## DATASET RECORDS
★ ★ ★ ★ ★ ★ ★

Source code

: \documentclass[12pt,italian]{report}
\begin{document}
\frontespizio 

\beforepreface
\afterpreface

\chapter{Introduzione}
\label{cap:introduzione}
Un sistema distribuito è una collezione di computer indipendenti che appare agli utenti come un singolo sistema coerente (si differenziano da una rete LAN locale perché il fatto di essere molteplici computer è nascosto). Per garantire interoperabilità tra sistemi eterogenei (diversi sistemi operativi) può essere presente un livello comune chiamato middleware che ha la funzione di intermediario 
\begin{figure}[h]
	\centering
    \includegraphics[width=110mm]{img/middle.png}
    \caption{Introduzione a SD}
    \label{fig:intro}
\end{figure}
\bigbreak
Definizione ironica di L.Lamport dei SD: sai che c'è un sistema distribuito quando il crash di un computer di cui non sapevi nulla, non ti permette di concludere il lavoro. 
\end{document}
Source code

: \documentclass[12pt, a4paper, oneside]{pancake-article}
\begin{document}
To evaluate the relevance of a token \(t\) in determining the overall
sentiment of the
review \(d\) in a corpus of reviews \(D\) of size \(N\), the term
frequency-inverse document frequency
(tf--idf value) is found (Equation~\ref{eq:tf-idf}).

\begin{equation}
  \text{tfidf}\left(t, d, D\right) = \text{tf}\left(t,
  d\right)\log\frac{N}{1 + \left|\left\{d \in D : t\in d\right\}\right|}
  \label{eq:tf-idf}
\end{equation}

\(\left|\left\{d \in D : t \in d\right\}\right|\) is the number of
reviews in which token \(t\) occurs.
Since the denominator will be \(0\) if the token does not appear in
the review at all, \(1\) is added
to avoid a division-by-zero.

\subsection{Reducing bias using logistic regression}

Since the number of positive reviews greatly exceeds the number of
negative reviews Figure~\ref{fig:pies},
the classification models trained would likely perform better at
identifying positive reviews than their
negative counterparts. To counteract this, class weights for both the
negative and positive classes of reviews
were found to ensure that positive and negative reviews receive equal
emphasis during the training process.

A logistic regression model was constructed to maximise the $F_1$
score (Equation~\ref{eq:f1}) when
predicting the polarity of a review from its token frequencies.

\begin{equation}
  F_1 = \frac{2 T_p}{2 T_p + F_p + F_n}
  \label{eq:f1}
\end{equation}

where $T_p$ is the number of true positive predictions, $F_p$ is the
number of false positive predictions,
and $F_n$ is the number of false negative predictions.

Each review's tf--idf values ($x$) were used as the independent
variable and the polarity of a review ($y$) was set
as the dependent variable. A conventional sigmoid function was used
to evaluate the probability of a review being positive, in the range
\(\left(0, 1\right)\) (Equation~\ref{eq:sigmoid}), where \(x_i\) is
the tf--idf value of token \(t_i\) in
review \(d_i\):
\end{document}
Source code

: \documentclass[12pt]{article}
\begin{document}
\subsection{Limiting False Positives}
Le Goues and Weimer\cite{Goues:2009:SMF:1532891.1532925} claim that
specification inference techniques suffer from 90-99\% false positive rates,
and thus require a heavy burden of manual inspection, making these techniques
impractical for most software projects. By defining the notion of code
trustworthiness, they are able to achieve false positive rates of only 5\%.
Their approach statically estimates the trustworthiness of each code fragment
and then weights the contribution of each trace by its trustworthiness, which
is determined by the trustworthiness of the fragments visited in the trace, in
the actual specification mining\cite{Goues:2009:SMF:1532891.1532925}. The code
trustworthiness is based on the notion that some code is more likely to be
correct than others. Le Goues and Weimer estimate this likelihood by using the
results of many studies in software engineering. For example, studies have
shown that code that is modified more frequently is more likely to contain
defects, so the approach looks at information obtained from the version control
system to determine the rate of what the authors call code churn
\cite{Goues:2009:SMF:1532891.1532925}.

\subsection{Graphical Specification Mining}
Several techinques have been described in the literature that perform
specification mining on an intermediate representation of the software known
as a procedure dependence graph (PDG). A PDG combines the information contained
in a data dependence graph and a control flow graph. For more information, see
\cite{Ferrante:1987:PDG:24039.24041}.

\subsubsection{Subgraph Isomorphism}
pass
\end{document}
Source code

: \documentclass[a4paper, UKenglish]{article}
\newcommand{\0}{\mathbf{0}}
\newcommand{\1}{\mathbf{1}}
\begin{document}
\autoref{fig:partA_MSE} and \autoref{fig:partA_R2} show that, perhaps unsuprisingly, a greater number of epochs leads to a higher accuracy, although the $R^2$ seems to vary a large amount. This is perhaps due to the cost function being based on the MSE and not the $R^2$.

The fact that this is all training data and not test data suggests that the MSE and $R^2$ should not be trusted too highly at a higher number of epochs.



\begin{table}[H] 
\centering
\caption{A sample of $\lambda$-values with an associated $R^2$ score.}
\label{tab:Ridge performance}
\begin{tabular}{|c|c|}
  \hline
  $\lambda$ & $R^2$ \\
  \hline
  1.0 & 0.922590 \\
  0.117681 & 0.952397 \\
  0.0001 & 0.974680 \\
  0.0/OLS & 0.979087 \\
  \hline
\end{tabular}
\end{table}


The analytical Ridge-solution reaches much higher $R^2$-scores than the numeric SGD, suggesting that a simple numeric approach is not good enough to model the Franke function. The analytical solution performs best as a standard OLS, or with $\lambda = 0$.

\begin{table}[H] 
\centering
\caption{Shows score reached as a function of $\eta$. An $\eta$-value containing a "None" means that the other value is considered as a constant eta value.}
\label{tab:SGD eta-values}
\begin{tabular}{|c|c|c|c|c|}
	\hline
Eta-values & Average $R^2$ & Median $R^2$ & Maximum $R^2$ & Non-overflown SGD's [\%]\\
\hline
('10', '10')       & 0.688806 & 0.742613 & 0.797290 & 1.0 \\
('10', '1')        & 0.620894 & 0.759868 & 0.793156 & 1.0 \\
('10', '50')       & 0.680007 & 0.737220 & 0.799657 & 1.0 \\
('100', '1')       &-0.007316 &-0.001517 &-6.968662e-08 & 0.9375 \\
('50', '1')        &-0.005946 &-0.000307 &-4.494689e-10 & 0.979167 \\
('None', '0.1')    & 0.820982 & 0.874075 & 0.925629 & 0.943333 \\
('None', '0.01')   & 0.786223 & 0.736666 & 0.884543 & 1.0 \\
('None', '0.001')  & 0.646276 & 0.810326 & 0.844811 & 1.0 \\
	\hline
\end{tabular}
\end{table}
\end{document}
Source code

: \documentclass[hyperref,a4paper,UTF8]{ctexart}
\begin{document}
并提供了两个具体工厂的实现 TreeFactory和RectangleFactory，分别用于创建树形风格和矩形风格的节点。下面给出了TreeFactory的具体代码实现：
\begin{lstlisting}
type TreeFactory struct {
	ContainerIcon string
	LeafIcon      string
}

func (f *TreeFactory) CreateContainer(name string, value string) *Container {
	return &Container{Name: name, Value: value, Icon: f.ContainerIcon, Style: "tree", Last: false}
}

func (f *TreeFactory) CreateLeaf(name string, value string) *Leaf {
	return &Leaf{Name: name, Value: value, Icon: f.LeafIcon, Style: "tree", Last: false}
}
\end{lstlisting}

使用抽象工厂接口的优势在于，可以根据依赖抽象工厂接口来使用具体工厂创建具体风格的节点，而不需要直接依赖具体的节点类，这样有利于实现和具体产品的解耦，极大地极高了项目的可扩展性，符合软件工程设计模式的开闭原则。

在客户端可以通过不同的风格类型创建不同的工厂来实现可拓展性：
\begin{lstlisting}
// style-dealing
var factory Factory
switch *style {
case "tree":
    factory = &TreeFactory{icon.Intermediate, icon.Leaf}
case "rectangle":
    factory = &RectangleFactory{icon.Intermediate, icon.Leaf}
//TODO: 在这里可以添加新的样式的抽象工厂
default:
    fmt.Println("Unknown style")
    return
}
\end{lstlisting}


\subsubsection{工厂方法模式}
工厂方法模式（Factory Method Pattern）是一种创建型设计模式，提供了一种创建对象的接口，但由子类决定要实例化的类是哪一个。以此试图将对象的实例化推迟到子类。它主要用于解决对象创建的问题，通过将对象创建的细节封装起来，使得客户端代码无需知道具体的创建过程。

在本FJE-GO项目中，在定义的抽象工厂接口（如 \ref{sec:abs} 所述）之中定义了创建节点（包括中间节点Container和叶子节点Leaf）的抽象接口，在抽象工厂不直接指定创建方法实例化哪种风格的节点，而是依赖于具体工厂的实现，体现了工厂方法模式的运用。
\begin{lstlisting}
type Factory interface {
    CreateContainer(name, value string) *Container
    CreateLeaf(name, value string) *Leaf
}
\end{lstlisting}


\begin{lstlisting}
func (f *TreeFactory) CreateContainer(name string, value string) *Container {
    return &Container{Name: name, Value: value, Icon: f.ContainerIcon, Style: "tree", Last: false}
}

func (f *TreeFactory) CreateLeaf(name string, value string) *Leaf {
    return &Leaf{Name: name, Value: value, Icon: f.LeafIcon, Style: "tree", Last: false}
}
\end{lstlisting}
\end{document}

★ ★ ★ ★ ★ ★ ★

## ASSIGNMENT
Using the entries above, output exactly the lines between the line holding "as the dependent" and the line holding "as a procedure", end lines included, and nothing more.

## TASK RESPONSE
as the dependent variable. A conventional sigmoid function was used
to evaluate the probability of a review being positive, in the range
\(\left(0, 1\right)\) (Equation~\ref{eq:sigmoid}), where \(x_i\) is
the tf--idf value of token \(t_i\) in
review \(d_i\):
\end{document}
Source code

: \documentclass[12pt]{article}
\begin{document}
\subsection{Limiting False Positives}
Le Goues and Weimer\cite{Goues:2009:SMF:1532891.1532925} claim that
specification inference techniques suffer from 90-99\% false positive rates,
and thus require a heavy burden of manual inspection, making these techniques
impractical for most software projects. By defining the notion of code
trustworthiness, they are able to achieve false positive rates of only 5\%.
Their approach statically estimates the trustworthiness of each code fragment
and then weights the contribution of each trace by its trustworthiness, which
is determined by the trustworthiness of the fragments visited in the trace, in
the actual specification mining\cite{Goues:2009:SMF:1532891.1532925}. The code
trustworthiness is based on the notion that some code is more likely to be
correct than others. Le Goues and Weimer estimate this likelihood by using the
results of many studies in software engineering. For example, studies have
shown that code that is modified more frequently is more likely to contain
defects, so the approach looks at information obtained from the version control
system to determine the rate of what the authors call code churn
\cite{Goues:2009:SMF:1532891.1532925}.

\subsection{Graphical Specification Mining}
Several techinques have been described in the literature that perform
specification mining on an intermediate representation of the software known
as a procedure dependence graph (PDG). A PDG combines the information contained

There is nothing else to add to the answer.